By Emily Glory Peters
What is it like to learn inside a prison? What do incarcerated students need to thrive?
Molly Yeselson ’23 has been documenting answers to these questions and more in her research as one of Scripps’ 2022–23 Racial Justice and Equity Fellows. Scripps recently featured Yeselson and her fellowship mentor Associate Professor of Writing Kimberly Drake in a webinar taking a closer look at their ambitious project: an open-source handbook to create a prison-based writing center run for incarcerated students, by incarcerated students.

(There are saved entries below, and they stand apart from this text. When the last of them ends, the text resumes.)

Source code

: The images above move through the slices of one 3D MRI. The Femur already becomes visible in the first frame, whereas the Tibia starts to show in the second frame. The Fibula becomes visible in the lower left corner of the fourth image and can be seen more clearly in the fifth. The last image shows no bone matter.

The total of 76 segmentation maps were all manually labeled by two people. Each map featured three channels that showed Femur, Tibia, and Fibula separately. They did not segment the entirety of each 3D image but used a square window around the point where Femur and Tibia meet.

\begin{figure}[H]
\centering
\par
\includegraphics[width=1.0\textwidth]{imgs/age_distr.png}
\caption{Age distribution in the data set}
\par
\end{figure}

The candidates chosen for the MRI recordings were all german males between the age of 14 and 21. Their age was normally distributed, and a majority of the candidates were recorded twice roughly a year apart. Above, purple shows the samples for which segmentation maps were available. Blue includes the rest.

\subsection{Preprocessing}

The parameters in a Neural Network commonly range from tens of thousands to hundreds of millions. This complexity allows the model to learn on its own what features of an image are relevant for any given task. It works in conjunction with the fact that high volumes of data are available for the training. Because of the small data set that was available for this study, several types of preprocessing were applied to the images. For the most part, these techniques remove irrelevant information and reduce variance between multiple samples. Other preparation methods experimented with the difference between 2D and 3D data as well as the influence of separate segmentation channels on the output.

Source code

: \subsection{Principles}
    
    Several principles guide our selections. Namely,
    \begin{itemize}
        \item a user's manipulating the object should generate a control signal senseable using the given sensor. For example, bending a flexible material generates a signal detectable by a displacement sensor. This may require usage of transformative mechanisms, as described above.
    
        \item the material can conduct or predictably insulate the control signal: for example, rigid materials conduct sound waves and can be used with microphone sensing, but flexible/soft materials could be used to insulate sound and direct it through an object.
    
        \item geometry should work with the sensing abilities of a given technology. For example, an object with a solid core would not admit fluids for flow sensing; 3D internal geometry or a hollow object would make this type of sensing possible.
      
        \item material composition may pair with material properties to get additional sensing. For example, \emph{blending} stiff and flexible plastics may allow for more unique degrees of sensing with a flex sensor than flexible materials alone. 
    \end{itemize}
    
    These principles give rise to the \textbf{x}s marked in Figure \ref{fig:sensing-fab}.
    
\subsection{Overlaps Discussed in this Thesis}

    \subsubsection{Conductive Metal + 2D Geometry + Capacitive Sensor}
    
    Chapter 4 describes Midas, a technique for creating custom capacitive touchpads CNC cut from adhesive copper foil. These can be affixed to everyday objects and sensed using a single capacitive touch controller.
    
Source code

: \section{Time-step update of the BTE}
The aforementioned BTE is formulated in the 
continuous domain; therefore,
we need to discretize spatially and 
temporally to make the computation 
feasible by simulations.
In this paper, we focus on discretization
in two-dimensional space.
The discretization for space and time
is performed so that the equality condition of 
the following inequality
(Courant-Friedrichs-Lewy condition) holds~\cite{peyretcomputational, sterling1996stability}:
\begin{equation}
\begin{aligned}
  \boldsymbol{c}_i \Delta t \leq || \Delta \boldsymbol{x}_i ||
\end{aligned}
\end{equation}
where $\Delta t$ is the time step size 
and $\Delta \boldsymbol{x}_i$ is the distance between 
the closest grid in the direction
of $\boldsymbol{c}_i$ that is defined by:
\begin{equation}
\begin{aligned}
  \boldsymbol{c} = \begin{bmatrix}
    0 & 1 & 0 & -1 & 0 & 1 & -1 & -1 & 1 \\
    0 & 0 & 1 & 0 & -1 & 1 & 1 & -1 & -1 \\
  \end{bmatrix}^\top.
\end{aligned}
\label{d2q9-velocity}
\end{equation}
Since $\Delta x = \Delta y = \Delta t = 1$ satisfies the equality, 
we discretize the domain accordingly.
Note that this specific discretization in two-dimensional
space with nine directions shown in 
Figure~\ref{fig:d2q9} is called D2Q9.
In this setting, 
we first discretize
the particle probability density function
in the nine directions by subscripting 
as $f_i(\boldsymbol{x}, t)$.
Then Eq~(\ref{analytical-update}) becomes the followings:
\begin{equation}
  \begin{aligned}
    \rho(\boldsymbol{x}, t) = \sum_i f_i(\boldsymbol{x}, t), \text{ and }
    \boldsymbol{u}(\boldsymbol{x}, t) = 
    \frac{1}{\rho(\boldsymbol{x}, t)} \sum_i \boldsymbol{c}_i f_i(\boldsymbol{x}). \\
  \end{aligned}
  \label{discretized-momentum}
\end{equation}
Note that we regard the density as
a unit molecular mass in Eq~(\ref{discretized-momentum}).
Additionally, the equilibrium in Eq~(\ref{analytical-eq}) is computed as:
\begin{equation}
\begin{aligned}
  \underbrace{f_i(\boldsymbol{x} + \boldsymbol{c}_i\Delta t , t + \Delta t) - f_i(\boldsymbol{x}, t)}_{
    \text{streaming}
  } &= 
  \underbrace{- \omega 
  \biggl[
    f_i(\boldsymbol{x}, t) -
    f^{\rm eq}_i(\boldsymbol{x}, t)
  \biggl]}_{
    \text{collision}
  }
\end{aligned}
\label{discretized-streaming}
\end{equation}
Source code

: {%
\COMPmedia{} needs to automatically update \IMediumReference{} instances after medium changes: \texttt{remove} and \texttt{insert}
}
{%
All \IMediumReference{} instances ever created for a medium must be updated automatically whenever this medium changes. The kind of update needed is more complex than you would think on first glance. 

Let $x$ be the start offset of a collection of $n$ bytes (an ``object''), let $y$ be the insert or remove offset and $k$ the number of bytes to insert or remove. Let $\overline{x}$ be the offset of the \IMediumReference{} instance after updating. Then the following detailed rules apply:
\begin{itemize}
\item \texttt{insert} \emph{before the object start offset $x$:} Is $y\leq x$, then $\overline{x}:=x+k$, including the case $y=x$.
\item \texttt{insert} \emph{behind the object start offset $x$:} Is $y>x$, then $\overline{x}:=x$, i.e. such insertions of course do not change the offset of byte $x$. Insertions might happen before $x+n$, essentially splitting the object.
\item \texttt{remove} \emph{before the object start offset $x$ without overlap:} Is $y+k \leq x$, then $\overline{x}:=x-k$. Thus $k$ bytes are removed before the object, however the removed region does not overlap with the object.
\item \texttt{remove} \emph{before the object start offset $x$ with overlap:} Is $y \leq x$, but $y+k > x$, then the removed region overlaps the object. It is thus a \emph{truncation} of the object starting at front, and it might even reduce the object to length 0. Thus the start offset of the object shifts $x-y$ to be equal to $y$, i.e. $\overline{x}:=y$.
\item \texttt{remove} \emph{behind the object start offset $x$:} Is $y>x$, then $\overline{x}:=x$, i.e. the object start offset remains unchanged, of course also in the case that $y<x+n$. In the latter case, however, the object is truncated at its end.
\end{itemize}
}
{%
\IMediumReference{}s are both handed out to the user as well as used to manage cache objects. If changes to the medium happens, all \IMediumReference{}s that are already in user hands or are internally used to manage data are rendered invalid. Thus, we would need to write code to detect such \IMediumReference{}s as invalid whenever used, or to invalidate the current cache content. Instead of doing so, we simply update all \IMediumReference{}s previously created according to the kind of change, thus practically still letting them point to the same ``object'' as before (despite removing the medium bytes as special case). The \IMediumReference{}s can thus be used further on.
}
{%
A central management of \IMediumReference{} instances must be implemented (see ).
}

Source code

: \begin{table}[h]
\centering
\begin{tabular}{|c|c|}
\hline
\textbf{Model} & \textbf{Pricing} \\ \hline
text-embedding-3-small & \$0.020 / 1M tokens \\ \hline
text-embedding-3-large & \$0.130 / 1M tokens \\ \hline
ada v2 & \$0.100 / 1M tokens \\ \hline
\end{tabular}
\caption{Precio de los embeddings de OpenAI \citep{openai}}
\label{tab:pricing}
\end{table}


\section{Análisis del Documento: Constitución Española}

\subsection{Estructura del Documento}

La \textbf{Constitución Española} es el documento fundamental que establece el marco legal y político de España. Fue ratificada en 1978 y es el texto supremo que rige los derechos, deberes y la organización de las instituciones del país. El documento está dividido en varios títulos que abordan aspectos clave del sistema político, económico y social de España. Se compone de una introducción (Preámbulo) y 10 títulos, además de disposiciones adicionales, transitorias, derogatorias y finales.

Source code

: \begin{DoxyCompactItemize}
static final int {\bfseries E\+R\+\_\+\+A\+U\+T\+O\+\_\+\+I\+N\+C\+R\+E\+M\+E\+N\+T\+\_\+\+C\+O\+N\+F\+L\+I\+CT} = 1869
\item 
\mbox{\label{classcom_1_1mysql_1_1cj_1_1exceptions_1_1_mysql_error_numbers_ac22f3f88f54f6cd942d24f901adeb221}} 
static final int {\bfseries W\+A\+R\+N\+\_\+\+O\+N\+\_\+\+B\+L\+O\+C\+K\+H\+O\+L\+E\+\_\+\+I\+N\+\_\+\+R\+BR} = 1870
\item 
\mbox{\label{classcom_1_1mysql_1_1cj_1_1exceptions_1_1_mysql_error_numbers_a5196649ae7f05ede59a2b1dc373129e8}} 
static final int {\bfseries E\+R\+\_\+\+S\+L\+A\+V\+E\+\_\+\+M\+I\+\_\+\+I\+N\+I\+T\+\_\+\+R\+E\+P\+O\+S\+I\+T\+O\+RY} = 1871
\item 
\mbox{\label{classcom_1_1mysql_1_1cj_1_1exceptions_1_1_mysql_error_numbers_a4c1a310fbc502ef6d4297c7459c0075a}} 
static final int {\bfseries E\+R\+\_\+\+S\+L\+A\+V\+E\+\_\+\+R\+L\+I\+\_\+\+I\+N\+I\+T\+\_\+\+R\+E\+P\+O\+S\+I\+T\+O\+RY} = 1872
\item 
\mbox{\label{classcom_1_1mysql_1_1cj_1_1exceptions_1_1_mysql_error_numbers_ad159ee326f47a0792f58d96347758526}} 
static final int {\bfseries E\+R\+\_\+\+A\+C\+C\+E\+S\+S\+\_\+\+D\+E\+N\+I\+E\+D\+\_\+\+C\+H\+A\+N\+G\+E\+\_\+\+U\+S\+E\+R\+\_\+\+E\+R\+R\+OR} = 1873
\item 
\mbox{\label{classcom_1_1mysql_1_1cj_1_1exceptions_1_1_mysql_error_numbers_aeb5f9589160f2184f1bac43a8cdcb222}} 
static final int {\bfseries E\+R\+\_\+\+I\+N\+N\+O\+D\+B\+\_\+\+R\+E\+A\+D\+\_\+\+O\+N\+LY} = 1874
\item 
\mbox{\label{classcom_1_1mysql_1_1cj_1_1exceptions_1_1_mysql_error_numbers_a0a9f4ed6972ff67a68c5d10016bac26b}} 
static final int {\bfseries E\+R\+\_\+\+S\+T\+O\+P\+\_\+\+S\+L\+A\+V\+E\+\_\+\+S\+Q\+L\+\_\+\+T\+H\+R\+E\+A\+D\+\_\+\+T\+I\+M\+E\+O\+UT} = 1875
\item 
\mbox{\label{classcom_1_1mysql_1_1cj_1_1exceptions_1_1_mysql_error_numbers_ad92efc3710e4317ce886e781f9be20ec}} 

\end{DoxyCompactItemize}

“There are very few of these centers, and in those that exist, outside students or community members come in and tutor. We decided that was not for us,” explained Yeselson. “There are brilliant people inside who are more than capable of tutoring one another, so we had figure out how to make that work.”
The concept grew from the pair’s involvement in Inside-Out classes that are part of the Claremont Colleges’ Justice Education Initiative. Conceived by Temple University, the Inside-Out program brings traditional “outside” and incarcerated “inside” students together for credit-bearing courses. Drake has served as an Inside-Out faculty member for years, with Yeselson joining her classes on writing center tutoring for several semesters and continuing to work on the handbook, which was a class assignment for all of Drake’s Inside-Out courses.
The senior eventually suggested that the handbook project become a published book featuring the significant contributions of her inside peers and insights on writing from authors and prominent figures in education or criminal legal system. The first part of Yeselson’s fellowship project includes work from Drake’s six Inside-Out classes and those going forward.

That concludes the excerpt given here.